Recommended GO Brooklyn Studio: Rachelle Anayansi Mozman

by The AFC Staff on September 7, 2012 GO

Rachelle Anayansi Mozman, "Sesion Fotografica".

NAME: Rachelle Anayansi Mozman 
STUDIO: 
259 A Clifton Place
TIME IN BROOKLYN: 
Brooklyn native; Bedford Stuyvesant resident for 13 years. 
SHARED STUDIO: 
No.

[Editors’ Note: This coming weekend, we’ll be touring Brooklyn for GO open studios, an event in which visitors vote on which artist they feel deserves  an exhibition at the Brooklyn Museum. As a service to both ourselves and other readers, we’ve scoured the event’s pages for the most promising studios and then sent those artists an email with a few questions about their work. The following posts relay what they told us.]

Rachelle Mozman’s photographs often focus on familial and cultural tensions. Her most recent series poses her mother as a group of three characters, all who act out relationships in a fictional Latin American home. Mozman has a careful eye, and we think it shows potential.

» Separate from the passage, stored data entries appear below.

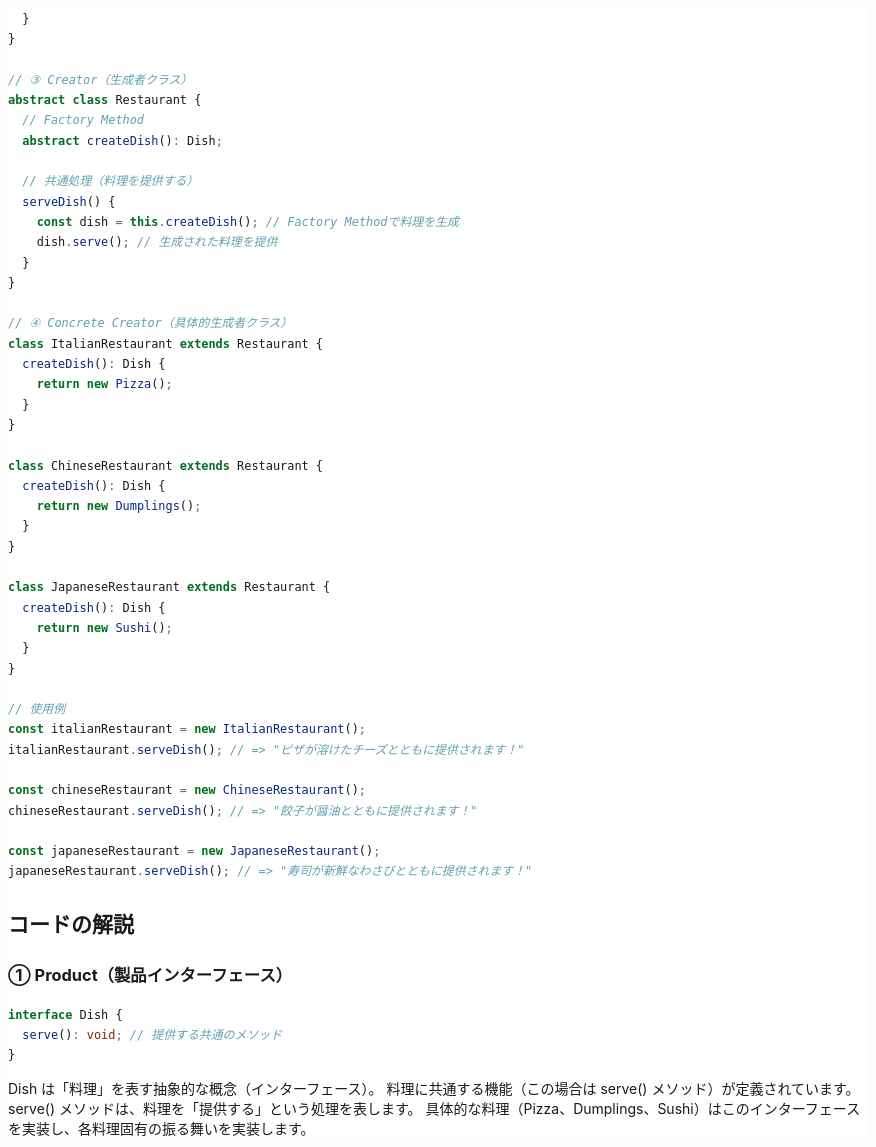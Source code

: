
 ```typescript
  }
}

// ③ Creator（生成者クラス）
abstract class Restaurant {
  // Factory Method
  abstract createDish(): Dish;

  // 共通処理（料理を提供する）
  serveDish() {
    const dish = this.createDish(); // Factory Methodで料理を生成
    dish.serve(); // 生成された料理を提供
  }
}

// ④ Concrete Creator（具体的生成者クラス）
class ItalianRestaurant extends Restaurant {
  createDish(): Dish {
    return new Pizza();
  }
}

class ChineseRestaurant extends Restaurant {
  createDish(): Dish {
    return new Dumplings();
  }
}

class JapaneseRestaurant extends Restaurant {
  createDish(): Dish {
    return new Sushi();
  }
}

// 使用例
const italianRestaurant = new ItalianRestaurant();
italianRestaurant.serveDish(); // => "ピザが溶けたチーズとともに提供されます！"

const chineseRestaurant = new ChineseRestaurant();
chineseRestaurant.serveDish(); // => "餃子が醤油とともに提供されます！"

const japaneseRestaurant = new JapaneseRestaurant();
japaneseRestaurant.serveDish(); // => "寿司が新鮮なわさびとともに提供されます！"

```

## **コードの解説**

### ① Product（製品インターフェース）
```typescript
interface Dish {
  serve(): void; // 提供する共通のメソッド
}
```
Dish は「料理」を表す抽象的な概念（インターフェース）。
料理に共通する機能（この場合は serve() メソッド）が定義されています。
serve() メソッドは、料理を「提供する」という処理を表します。
具体的な料理（Pizza、Dumplings、Sushi）はこのインターフェースを実装し、各料理固有の振る舞いを実装します。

Where are you from? What’s your background?

I grew up in New York City for the most part, but lived in Panama for several years. I have two nationalities: American/Panamanian.

Are you showing your work in galleries?

Yes, most recently at Catherine Edelman in Chicago.

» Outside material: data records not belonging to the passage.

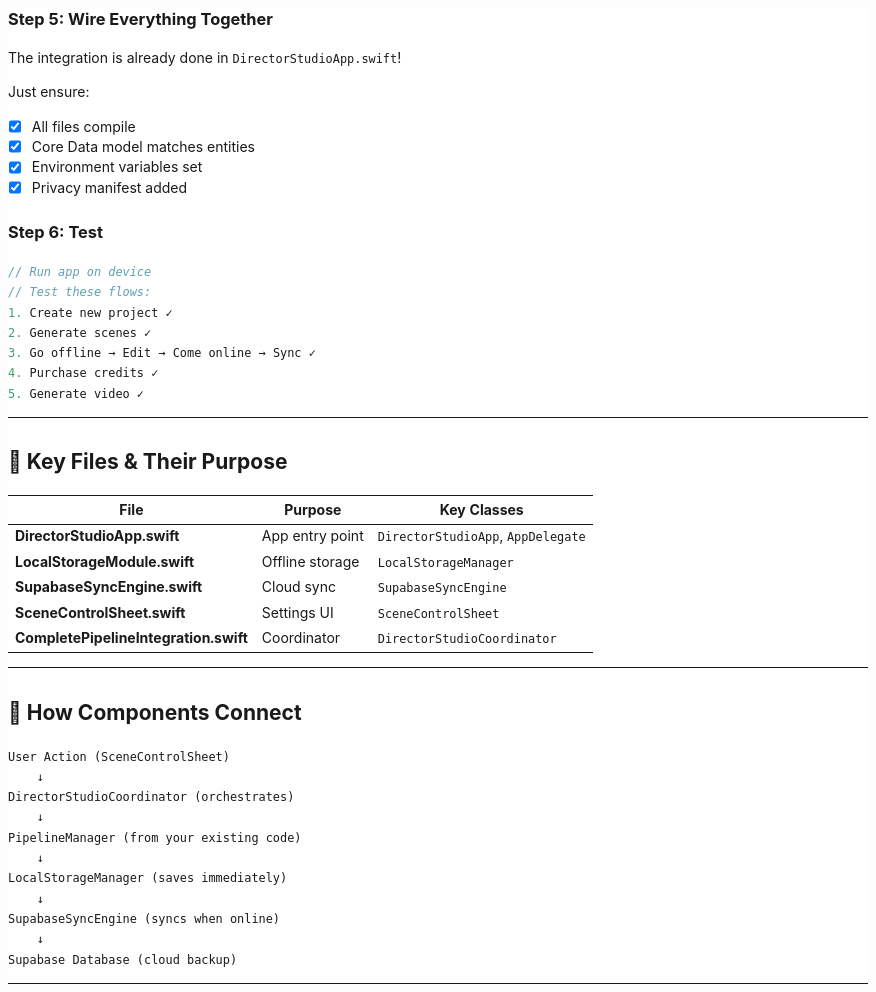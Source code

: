### Step 5: Wire Everything Together

The integration is already done in `DirectorStudioApp.swift`!

Just ensure:
- [x] All files compile
- [x] Core Data model matches entities
- [x] Environment variables set
- [x] Privacy manifest added

### Step 6: Test

```swift
// Run app on device
// Test these flows:
1. Create new project ✓
2. Generate scenes ✓
3. Go offline → Edit → Come online → Sync ✓
4. Purchase credits ✓
5. Generate video ✓
```

---

## 🎯 Key Files & Their Purpose

| File | Purpose | Key Classes |
|------|---------|-------------|
| **DirectorStudioApp.swift** | App entry point | `DirectorStudioApp`, `AppDelegate` |
| **LocalStorageModule.swift** | Offline storage | `LocalStorageManager` |
| **SupabaseSyncEngine.swift** | Cloud sync | `SupabaseSyncEngine` |
| **SceneControlSheet.swift** | Settings UI | `SceneControlSheet` |
| **CompletePipelineIntegration.swift** | Coordinator | `DirectorStudioCoordinator` |

---

## 🔌 How Components Connect

```
User Action (SceneControlSheet)
    ↓
DirectorStudioCoordinator (orchestrates)
    ↓
PipelineManager (from your existing code)
    ↓
LocalStorageManager (saves immediately)
    ↓
SupabaseSyncEngine (syncs when online)
    ↓
Supabase Database (cloud backup)
```

---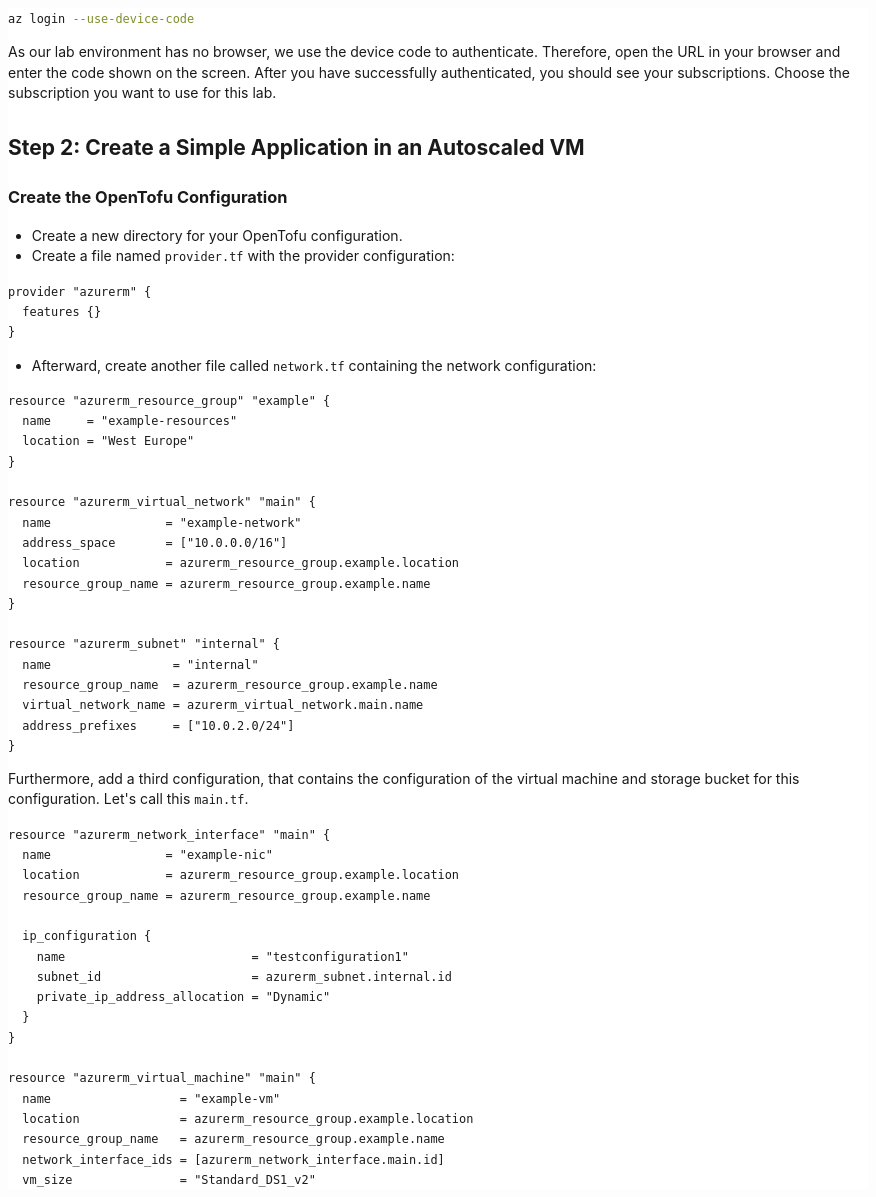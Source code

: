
 ```bash
az login --use-device-code
```

As our lab environment has no browser, we use the device code to authenticate. Therefore, open the URL in your browser and enter the code shown on the screen. After you have successfully authenticated, you should see your subscriptions. Choose the subscription you want to use for this lab.

## Step 2: Create a Simple Application in an Autoscaled VM

### Create the OpenTofu Configuration
* Create a new directory for your OpenTofu configuration.
* Create a file named `provider.tf` with the provider configuration:

```hcl
provider "azurerm" {
  features {}
}
```

* Afterward, create another file called `network.tf` containing the network configuration:

```
resource "azurerm_resource_group" "example" {
  name     = "example-resources"
  location = "West Europe"
}

resource "azurerm_virtual_network" "main" {
  name                = "example-network"
  address_space       = ["10.0.0.0/16"]
  location            = azurerm_resource_group.example.location
  resource_group_name = azurerm_resource_group.example.name
}

resource "azurerm_subnet" "internal" {
  name                 = "internal"
  resource_group_name  = azurerm_resource_group.example.name
  virtual_network_name = azurerm_virtual_network.main.name
  address_prefixes     = ["10.0.2.0/24"]
}

```

Furthermore, add a third configuration, that contains the configuration of the virtual machine and storage bucket for this configuration. Let's call this `main.tf`.

```
resource "azurerm_network_interface" "main" {
  name                = "example-nic"
  location            = azurerm_resource_group.example.location
  resource_group_name = azurerm_resource_group.example.name

  ip_configuration {
    name                          = "testconfiguration1"
    subnet_id                     = azurerm_subnet.internal.id
    private_ip_address_allocation = "Dynamic"
  }
}

resource "azurerm_virtual_machine" "main" {
  name                  = "example-vm"
  location              = azurerm_resource_group.example.location
  resource_group_name   = azurerm_resource_group.example.name
  network_interface_ids = [azurerm_network_interface.main.id]
  vm_size               = "Standard_DS1_v2"

```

Why are you participating in GO?

I am very interested in being part of the community of artists that live and work in Brooklyn. I really just want to open my studio and have friends and as well as people who are new to my work come in. I don’t believe too much in the competition aspect, but I like the idea of the open studio.

Recently, you’ve been a resident at Smack Mellon, The Camera Club, and elsewhere. What keeps you coming back to residencies?

I look for the support a residency offers, as well as the relationships and artist friendships that one can make. This is very important to me.

A lot of your projects are about your mom. Does your mom get that you’re an artist?

Yes, my mom gets I am an artist, but she doesn’t get why she is an interesting subject for me. When I show her the work, she laughs, so I know she is understanding something. That is how I get her to continue participating. She thinks the pictures are funny.